**Exercise goal**
Each line from the one containing "2. 서버 로그 확인" through the final line of the records is to be repeated exactly, with no additions.

**Data shown**

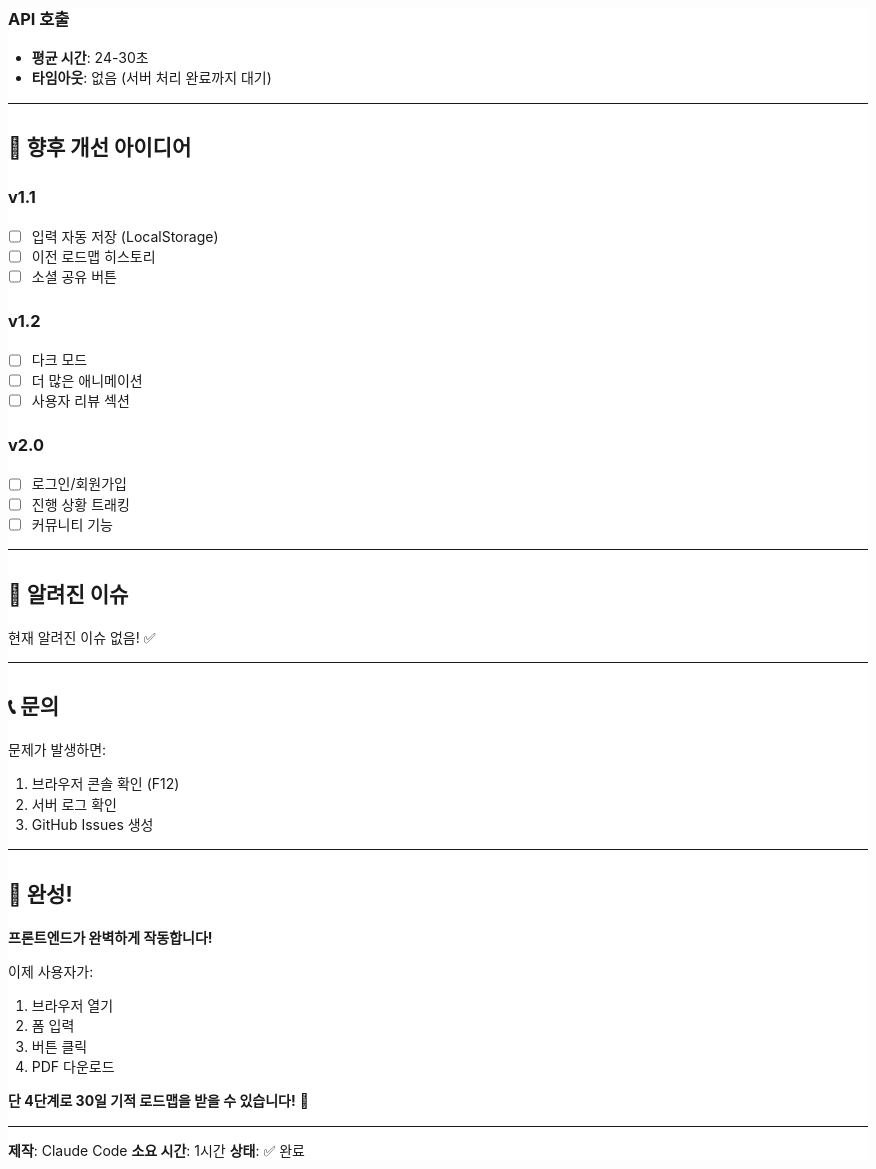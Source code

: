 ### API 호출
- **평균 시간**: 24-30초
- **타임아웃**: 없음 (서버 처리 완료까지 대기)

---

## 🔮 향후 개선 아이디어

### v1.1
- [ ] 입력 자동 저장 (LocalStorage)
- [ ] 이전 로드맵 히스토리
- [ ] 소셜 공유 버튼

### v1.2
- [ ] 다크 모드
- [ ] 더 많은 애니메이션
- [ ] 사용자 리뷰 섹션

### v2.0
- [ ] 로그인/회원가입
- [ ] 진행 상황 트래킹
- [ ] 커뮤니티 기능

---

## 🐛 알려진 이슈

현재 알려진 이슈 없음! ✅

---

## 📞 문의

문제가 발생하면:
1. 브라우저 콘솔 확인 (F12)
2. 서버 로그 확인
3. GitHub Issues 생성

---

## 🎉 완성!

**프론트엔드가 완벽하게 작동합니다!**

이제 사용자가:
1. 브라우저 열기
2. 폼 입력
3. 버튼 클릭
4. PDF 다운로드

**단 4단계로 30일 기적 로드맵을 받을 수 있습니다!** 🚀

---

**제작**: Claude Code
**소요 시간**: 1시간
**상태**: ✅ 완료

**Result of this exercise**
2. 서버 로그 확인
3. GitHub Issues 생성

---

## 🎉 완성!

**프론트엔드가 완벽하게 작동합니다!**

이제 사용자가:
1. 브라우저 열기
2. 폼 입력
3. 버튼 클릭
4. PDF 다운로드

**단 4단계로 30일 기적 로드맵을 받을 수 있습니다!** 🚀

---

**제작**: Claude Code
**소요 시간**: 1시간
**상태**: ✅ 완료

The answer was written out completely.